“İstanbul’dan bakınca her şehir küçük geliyor. Köylere ise gereken önemi gösterip ve hizmet götürülmüyor.” bu kalıbı farklı yapılarla pek çok dilden duyuyoruz. Davulun sesi nasıl uzaktan hoş geliyorsa hareket etmeden konuşmak da bir o kadar kolay. Köy yaşamını ve koşulları tecrübe etmeden empati kurmaksa adeta modern toplum yanılgısı.
Fotoğrafçı Denef Huvaj, yaşayarak öğrendiği köy hayatını birinci elden anlatarak kamuoyu algısını değiştirmeyi amaçlayan bir projeye sahip. Çerkes köyleri projesi, Kafkasya ile Anadolu arasında kalan göçle dolu bir toplumun hayatını fotoğraflarla anlatıyor. Adapazarı Çerkeslerin yerleştiği bir bölge olarak bilinse de birçok yerde kurulmuş Çerkes köyü bulunuyor.

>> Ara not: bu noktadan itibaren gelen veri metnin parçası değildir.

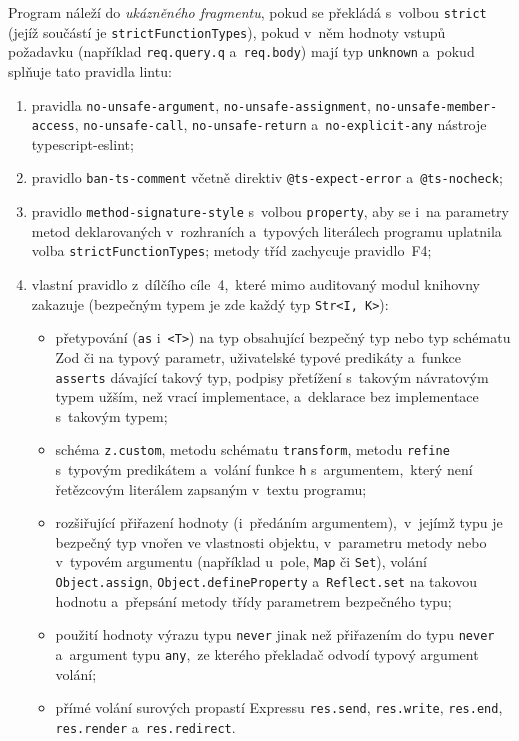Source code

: \begin{definice}
\label{def:fragment}
Program náleží do \emph{ukázněného fragmentu}, pokud se překládá s~volbou \texttt{strict} (jejíž součástí je \texttt{strictFunctionTypes}), pokud v~něm hodnoty vstupů požadavku (například \texttt{req.query.q} a~\texttt{req.body}) mají typ \texttt{unknown} a~pokud splňuje tato pravidla lintu:
\begin{enumerate}[label=(F\arabic*)]
    \item {\raggedright pravidla \texttt{no-unsafe-argument}, \texttt{no-unsafe-assignment}, \texttt{no-unsafe-member-access}, \texttt{no-unsafe-call}, \texttt{no-unsafe-return} a~\texttt{no-explicit-any} nástroje \mbox{typescript-eslint};\par}
    \item pravidlo \texttt{ban-ts-comment} včetně direktiv \texttt{@ts-expect-error} a~\texttt{@ts-nocheck};
    \item pravidlo \texttt{method-signature-style} s~volbou \texttt{property}, aby se i~na parametry metod deklarovaných v~rozhraních a~typových literálech programu uplatnila volba \texttt{strictFunctionTypes}; metody tříd zachycuje pravidlo~F4;
    \item vlastní pravidlo z~dílčího cíle~4,~které mimo auditovaný modul knihovny zakazuje (bezpečným typem je zde každý typ \texttt{Str<I, K>}):
    \begin{itemize}
        \item přetypování (\texttt{as} i~\texttt{<T>}) na typ obsahující bezpečný typ nebo typ schématu Zod či na typový parametr, uživatelské typové predikáty a~funkce \texttt{asserts} dávající takový typ, podpisy přetížení s~takovým návratovým typem užším, než vrací implementace, a~deklarace bez implementace s~takovým typem;
        \item schéma \texttt{z.custom}, metodu schématu \texttt{transform}, metodu \texttt{refine} s~typovým predikátem a~volání funkce \texttt{h} s~argumentem,~který není řetězcovým literálem zapsaným v~textu programu;
        \item rozšiřující přiřazení hodnoty (i~předáním argumentem),~v~jejímž typu je bezpečný typ vnořen ve vlastnosti objektu, v~parametru metody nebo v~typovém argumentu (například u~pole, \texttt{Map} či \texttt{Set}), volání \texttt{Object.assign}, \texttt{Object.defineProperty} a~\texttt{Reflect.set} na takovou hodnotu a~přepsání metody třídy parametrem bezpečného typu;
        \item použití hodnoty výrazu typu \texttt{never} jinak než přiřazením do typu \texttt{never} a~argument typu \texttt{any},~ze kterého překladač odvodí typový argument volání;
        \item přímé volání surových propastí Expressu \texttt{res.send}, \texttt{res.write}, \texttt{res.end}, \texttt{res.render} a~\texttt{res.redirect}.
    \end{itemize}
\end{enumerate}
\end{definice}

Köylerden bazılarında su ve kanalizasyon altyapısı ve sağlık ocağı gibi hizmetler dahi götürülmemiş. Bir kısmı ise terk edilmiş köylere yerleşen Çerkeslerin o toprakları yeniden diriltme çabasıyla varoluyor. Blog üzerinde şu anda Dereköy, Karaçalılık ve Penehes köylerinin hikayeleri yer alıyor. Ziyaretler devam ettiği için yeni köyler de eklenmeye devam edecek.
Çerkes Köyleri projesi uzun vadede ilerleyen ve kalıcı izler bırakmayı amaçlayan bir foto-blog projesi.